:: What needs to be done ::
Set down the material in full. Keep every line exactly as it is.

:: Input ::
== == ==
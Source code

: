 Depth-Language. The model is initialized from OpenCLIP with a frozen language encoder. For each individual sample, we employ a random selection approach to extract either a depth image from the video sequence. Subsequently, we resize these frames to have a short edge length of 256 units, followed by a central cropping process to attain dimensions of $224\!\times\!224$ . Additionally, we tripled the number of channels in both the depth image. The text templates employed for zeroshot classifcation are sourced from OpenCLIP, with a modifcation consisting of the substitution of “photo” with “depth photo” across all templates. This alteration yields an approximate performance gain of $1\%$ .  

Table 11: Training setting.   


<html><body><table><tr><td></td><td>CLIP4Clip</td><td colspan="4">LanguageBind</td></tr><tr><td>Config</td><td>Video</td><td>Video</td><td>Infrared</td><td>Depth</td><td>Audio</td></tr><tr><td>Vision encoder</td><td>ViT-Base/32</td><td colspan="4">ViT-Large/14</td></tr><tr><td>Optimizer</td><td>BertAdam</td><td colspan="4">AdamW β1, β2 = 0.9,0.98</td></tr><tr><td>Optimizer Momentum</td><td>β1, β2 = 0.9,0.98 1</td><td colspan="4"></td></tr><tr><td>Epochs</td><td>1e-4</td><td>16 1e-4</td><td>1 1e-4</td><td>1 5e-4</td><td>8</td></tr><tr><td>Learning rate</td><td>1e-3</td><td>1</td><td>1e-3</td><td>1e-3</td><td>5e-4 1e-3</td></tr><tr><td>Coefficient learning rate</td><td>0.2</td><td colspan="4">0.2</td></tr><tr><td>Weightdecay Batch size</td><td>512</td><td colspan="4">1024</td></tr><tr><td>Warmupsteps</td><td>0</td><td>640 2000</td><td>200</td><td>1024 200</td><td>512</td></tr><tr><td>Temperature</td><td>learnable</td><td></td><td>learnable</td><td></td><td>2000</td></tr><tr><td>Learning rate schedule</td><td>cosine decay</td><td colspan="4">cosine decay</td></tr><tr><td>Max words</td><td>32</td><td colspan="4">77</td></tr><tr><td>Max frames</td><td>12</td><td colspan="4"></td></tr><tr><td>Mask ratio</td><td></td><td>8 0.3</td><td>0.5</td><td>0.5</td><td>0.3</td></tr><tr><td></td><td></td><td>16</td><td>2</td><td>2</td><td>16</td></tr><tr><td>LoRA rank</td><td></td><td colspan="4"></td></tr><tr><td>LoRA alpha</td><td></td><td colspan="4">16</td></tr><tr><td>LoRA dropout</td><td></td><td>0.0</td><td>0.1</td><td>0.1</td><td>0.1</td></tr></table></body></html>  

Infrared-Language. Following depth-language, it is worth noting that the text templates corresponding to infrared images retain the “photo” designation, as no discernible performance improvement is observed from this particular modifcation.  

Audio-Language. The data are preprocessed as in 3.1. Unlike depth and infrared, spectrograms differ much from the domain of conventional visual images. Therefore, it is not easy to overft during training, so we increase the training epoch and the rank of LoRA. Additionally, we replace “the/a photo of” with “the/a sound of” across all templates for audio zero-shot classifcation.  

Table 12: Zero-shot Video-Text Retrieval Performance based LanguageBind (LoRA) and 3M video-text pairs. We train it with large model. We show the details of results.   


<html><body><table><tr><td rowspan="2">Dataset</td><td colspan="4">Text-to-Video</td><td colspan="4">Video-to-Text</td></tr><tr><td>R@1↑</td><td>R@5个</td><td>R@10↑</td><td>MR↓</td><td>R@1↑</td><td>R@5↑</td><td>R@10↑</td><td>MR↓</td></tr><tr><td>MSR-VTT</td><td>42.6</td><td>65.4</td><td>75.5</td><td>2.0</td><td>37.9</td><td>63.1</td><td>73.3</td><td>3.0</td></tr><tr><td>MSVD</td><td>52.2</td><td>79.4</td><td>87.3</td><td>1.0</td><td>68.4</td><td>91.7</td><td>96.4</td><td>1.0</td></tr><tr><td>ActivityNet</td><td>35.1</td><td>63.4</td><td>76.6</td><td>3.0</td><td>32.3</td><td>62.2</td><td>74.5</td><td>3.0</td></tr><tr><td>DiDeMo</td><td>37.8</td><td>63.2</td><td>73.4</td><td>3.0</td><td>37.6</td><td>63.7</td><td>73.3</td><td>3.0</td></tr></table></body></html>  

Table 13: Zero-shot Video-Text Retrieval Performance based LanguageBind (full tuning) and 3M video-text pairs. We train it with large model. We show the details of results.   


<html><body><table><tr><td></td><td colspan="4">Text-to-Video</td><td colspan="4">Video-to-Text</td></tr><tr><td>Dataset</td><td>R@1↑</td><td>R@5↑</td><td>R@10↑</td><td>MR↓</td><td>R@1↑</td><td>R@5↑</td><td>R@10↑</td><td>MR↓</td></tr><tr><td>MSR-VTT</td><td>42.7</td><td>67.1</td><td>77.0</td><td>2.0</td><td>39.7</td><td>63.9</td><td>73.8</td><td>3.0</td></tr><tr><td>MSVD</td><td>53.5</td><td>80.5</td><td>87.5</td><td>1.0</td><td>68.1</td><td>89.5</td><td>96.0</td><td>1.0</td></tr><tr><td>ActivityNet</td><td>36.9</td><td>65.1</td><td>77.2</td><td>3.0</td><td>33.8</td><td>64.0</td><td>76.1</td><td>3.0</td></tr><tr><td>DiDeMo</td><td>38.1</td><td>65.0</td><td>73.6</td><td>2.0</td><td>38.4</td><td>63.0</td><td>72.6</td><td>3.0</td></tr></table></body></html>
== == ==
:: Result below ::
Source code

: Depth-Language. The model is initialized from OpenCLIP with a frozen language encoder. For each individual sample, we employ a random selection approach to extract either a depth image from the video sequence. Subsequently, we resize these frames to have a short edge length of 256 units, followed by a central cropping process to attain dimensions of $224\!\times\!224$ . Additionally, we tripled the number of channels in both the depth image. The text templates employed for zeroshot classifcation are sourced from OpenCLIP, with a modifcation consisting of the substitution of “photo” with “depth photo” across all templates. This alteration yields an approximate performance gain of $1\%$ .  

Table 11: Training setting.   


<html><body><table><tr><td></td><td>CLIP4Clip</td><td colspan="4">LanguageBind</td></tr><tr><td>Config</td><td>Video</td><td>Video</td><td>Infrared</td><td>Depth</td><td>Audio</td></tr><tr><td>Vision encoder</td><td>ViT-Base/32</td><td colspan="4">ViT-Large/14</td></tr><tr><td>Optimizer</td><td>BertAdam</td><td colspan="4">AdamW β1, β2 = 0.9,0.98</td></tr><tr><td>Optimizer Momentum</td><td>β1, β2 = 0.9,0.98 1</td><td colspan="4"></td></tr><tr><td>Epochs</td><td>1e-4</td><td>16 1e-4</td><td>1 1e-4</td><td>1 5e-4</td><td>8</td></tr><tr><td>Learning rate</td><td>1e-3</td><td>1</td><td>1e-3</td><td>1e-3</td><td>5e-4 1e-3</td></tr><tr><td>Coefficient learning rate</td><td>0.2</td><td colspan="4">0.2</td></tr><tr><td>Weightdecay Batch size</td><td>512</td><td colspan="4">1024</td></tr><tr><td>Warmupsteps</td><td>0</td><td>640 2000</td><td>200</td><td>1024 200</td><td>512</td></tr><tr><td>Temperature</td><td>learnable</td><td></td><td>learnable</td><td></td><td>2000</td></tr><tr><td>Learning rate schedule</td><td>cosine decay</td><td colspan="4">cosine decay</td></tr><tr><td>Max words</td><td>32</td><td colspan="4">77</td></tr><tr><td>Max frames</td><td>12</td><td colspan="4"></td></tr><tr><td>Mask ratio</td><td></td><td>8 0.3</td><td>0.5</td><td>0.5</td><td>0.3</td></tr><tr><td></td><td></td><td>16</td><td>2</td><td>2</td><td>16</td></tr><tr><td>LoRA rank</td><td></td><td colspan="4"></td></tr><tr><td>LoRA alpha</td><td></td><td colspan="4">16</td></tr><tr><td>LoRA dropout</td><td></td><td>0.0</td><td>0.1</td><td>0.1</td><td>0.1</td></tr></table></body></html>  

Infrared-Language. Following depth-language, it is worth noting that the text templates corresponding to infrared images retain the “photo” designation, as no discernible performance improvement is observed from this particular modifcation.  

Audio-Language. The data are preprocessed as in 3.1. Unlike depth and infrared, spectrograms differ much from the domain of conventional visual images. Therefore, it is not easy to overft during training, so we increase the training epoch and the rank of LoRA. Additionally, we replace “the/a photo of” with “the/a sound of” across all templates for audio zero-shot classifcation.  

Table 12: Zero-shot Video-Text Retrieval Performance based LanguageBind (LoRA) and 3M video-text pairs. We train it with large model. We show the details of results.   


<html><body><table><tr><td rowspan="2">Dataset</td><td colspan="4">Text-to-Video</td><td colspan="4">Video-to-Text</td></tr><tr><td>R@1↑</td><td>R@5个</td><td>R@10↑</td><td>MR↓</td><td>R@1↑</td><td>R@5↑</td><td>R@10↑</td><td>MR↓</td></tr><tr><td>MSR-VTT</td><td>42.6</td><td>65.4</td><td>75.5</td><td>2.0</td><td>37.9</td><td>63.1</td><td>73.3</td><td>3.0</td></tr><tr><td>MSVD</td><td>52.2</td><td>79.4</td><td>87.3</td><td>1.0</td><td>68.4</td><td>91.7</td><td>96.4</td><td>1.0</td></tr><tr><td>ActivityNet</td><td>35.1</td><td>63.4</td><td>76.6</td><td>3.0</td><td>32.3</td><td>62.2</td><td>74.5</td><td>3.0</td></tr><tr><td>DiDeMo</td><td>37.8</td><td>63.2</td><td>73.4</td><td>3.0</td><td>37.6</td><td>63.7</td><td>73.3</td><td>3.0</td></tr></table></body></html>  

Table 13: Zero-shot Video-Text Retrieval Performance based LanguageBind (full tuning) and 3M video-text pairs. We train it with large model. We show the details of results.   


<html><body><table><tr><td></td><td colspan="4">Text-to-Video</td><td colspan="4">Video-to-Text</td></tr><tr><td>Dataset</td><td>R@1↑</td><td>R@5↑</td><td>R@10↑</td><td>MR↓</td><td>R@1↑</td><td>R@5↑</td><td>R@10↑</td><td>MR↓</td></tr><tr><td>MSR-VTT</td><td>42.7</td><td>67.1</td><td>77.0</td><td>2.0</td><td>39.7</td><td>63.9</td><td>73.8</td><td>3.0</td></tr><tr><td>MSVD</td><td>53.5</td><td>80.5</td><td>87.5</td><td>1.0</td><td>68.1</td><td>89.5</td><td>96.0</td><td>1.0</td></tr><tr><td>ActivityNet</td><td>36.9</td><td>65.1</td><td>77.2</td><td>3.0</td><td>33.8</td><td>64.0</td><td>76.1</td><td>3.0</td></tr><tr><td>DiDeMo</td><td>38.1</td><td>65.0</td><td>73.6</td><td>2.0</td><td>38.4</td><td>63.0</td><td>72.6</td><td>3.0</td></tr></table></body></html>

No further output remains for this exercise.